The pick this month, in honor of another PGA Tour season, is:

Here’s the back cover description:

Think country-club clinic meets Navy Seals training. I will pay any price, bear any burden, leave my home to follow the seasons, build my own swing studio in the basement, construct a practice green in my backyard. . . . Everything the big boys have access to, I want double. Like most amateur golfers, Tom Coyne had often wondered whether the pros won because they were more talented or because they were more obsessed. Overweight and burdened by a 14 handicap, he decided to find out for himself what it takes to play like a pro.



Charting his journey which included hiring top golf gurus such as Dr. Jim Suttie,Paper Tiger takes readers from the Michelob tournament (a win for Tom) to the Australian Tour, where forty-mile-per-hour winds and a driving rain scare off his Japanese partners. With each chapter, he tracks his weight alongside his handicap, pursuing his dream with a reckless abandon that comes to involve hardcore diets, pricey technology, even psychologists. With echoes of Dead Solid Perfect and Who’s Your Caddy? Tom brings his uniquely edgy, deeply human perspective to a game that can simultaneously bring out the best and the worst in everyone who tries to master it.

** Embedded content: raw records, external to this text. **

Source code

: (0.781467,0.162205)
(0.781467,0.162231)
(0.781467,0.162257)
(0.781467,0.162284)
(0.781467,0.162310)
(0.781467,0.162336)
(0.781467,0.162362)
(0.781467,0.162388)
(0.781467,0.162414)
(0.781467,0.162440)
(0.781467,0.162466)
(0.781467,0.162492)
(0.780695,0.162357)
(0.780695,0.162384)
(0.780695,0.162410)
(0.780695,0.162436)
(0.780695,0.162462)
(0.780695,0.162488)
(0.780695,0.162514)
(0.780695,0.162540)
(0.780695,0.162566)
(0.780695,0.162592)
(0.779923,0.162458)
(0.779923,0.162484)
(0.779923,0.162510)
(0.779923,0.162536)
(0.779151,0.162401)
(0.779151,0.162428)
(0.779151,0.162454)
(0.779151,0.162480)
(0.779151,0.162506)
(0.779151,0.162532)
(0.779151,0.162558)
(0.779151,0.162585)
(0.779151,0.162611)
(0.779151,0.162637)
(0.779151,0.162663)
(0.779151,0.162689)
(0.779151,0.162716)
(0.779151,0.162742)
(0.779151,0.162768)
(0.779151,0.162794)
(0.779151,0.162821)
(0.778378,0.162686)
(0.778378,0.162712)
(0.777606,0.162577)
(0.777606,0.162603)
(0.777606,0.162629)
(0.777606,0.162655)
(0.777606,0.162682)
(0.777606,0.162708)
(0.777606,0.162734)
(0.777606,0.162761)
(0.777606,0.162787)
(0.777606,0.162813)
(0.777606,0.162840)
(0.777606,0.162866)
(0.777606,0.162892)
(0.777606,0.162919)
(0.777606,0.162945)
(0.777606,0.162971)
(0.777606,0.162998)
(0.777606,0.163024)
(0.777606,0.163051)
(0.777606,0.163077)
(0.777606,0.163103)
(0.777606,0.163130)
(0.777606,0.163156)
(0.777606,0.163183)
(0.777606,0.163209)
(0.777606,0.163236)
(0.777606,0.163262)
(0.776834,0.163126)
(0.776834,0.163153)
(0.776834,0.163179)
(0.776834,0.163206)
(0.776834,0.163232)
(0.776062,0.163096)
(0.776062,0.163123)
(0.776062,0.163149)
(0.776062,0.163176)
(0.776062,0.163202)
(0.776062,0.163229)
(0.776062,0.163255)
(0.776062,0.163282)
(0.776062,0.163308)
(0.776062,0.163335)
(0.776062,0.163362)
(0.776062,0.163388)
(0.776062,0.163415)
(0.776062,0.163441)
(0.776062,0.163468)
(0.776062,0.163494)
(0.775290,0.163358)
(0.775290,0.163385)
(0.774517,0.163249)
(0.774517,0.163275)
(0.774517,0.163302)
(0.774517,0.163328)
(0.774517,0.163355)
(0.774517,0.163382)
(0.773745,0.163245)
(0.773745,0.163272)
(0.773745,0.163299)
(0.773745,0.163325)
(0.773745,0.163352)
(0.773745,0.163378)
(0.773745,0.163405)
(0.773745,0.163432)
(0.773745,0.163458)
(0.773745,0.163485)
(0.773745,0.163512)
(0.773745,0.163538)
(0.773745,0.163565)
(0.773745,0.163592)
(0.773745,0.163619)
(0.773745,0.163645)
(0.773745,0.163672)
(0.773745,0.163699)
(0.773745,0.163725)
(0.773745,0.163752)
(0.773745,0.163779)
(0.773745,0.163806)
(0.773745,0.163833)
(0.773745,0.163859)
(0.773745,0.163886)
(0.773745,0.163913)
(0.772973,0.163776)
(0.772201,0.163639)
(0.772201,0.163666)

I first read this book many years ago and look forward to going through it again. It remains instrumental in reinforcing just how good the guys we watch play on television actually are. As the 2018-19 Tour season kicks off, I think this is a great time to read about the journey a good player (and writer!) takes to see just how much he can advance his game in a year’s time. I celebrate all of Tom Coyne’s writing and hope you’ll give this a read, especially if you haven’t yet read anything by Tom.